Since it's launch in Fall of 2005 Xbox 360 systems all over the world have had major hardware failure problems resulting in millions of costumers having to mail their Xbox back to Microsoft. No one really knows what has been causing these problems since the official lines never divulged the specific problems or rates of failure. All a person has to do is to press the power button on their Xbox 360 and there is a chance that it will just up and fail to boot up and shine the "Red Rings of Death". Microsoft decided to extend the warrantee for the Xbox 360 but the cloud of fear and uncertainly still hang around the game system.
Q: So what do you think the real failure rate of the Xbox 360 is? Some have estimated it as high as 30%. I got my Xbox in early 2007 and so far so good but what do you think the chance is that it's going to die on me one day.
It's around 30%, and all will probably fail early. This quarter they are expecting 1 M failures, most of those Xenons. Some of those are repeat failures. Life expectancy is all over the map because the design has very little margin for most of the important parameters. That means it's not a fault tolerant design. So a good unit may last a couple of years, while a bad unit can fail in hours.
Q: How many times does an Xbox 360 unit have to be sent in and repaired before they will replace it with a completely new unit?

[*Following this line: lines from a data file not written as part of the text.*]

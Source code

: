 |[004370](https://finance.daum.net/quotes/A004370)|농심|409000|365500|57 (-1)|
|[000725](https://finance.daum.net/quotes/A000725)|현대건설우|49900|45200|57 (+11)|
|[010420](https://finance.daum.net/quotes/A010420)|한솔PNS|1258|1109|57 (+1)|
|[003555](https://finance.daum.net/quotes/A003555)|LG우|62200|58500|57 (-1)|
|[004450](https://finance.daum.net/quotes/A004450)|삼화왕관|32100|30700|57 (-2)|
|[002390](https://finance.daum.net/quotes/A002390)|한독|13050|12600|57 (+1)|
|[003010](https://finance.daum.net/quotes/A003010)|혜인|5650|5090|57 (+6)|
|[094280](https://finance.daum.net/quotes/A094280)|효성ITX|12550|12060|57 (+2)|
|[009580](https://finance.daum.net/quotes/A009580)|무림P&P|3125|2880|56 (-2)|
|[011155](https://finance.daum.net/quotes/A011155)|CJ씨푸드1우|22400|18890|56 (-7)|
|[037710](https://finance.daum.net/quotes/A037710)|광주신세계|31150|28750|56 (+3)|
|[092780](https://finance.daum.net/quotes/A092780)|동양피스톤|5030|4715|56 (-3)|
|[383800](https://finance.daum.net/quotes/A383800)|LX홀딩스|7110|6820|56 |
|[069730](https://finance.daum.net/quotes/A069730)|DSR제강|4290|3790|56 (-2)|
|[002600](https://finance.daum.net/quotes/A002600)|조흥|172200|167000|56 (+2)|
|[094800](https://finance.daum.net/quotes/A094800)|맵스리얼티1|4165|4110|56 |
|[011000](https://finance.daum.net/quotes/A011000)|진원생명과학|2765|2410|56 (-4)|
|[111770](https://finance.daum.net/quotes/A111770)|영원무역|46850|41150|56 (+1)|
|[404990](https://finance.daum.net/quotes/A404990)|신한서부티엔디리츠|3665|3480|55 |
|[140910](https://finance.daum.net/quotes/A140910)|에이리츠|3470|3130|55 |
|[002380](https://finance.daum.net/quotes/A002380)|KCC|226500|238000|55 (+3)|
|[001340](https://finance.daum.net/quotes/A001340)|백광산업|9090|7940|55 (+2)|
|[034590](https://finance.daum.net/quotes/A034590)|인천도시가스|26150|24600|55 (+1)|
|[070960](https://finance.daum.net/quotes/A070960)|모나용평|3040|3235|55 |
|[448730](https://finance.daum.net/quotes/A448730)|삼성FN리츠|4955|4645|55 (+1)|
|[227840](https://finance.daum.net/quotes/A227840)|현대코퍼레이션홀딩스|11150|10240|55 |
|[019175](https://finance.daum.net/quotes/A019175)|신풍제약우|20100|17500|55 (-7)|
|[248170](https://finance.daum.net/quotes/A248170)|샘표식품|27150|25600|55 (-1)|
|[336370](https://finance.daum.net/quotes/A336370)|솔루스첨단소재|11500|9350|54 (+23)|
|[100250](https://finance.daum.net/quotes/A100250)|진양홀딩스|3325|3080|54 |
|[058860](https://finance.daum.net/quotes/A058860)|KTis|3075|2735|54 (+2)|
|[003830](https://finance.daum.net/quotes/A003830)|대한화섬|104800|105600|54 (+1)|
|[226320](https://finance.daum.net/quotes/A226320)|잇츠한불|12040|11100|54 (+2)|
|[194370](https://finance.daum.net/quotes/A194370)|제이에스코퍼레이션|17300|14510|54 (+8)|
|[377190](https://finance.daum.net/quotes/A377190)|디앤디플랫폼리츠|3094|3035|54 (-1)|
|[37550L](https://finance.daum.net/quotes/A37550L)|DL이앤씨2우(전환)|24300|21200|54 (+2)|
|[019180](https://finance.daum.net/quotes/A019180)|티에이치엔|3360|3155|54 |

That's not how it works. You send in a broken box, you get back a working box (hopefully). So there is a rotating stock of the original units that get repaired and returned to service. Plus, they keep finding these cashes of launch units here and there and using them too. Didn't you hear during the holidays that bundles were found with units made in 06? Those were pulled back from the retail channel last spring when the new heatsink was done, and had the new heatsink placed on them and then put into the shipping flow like any other box.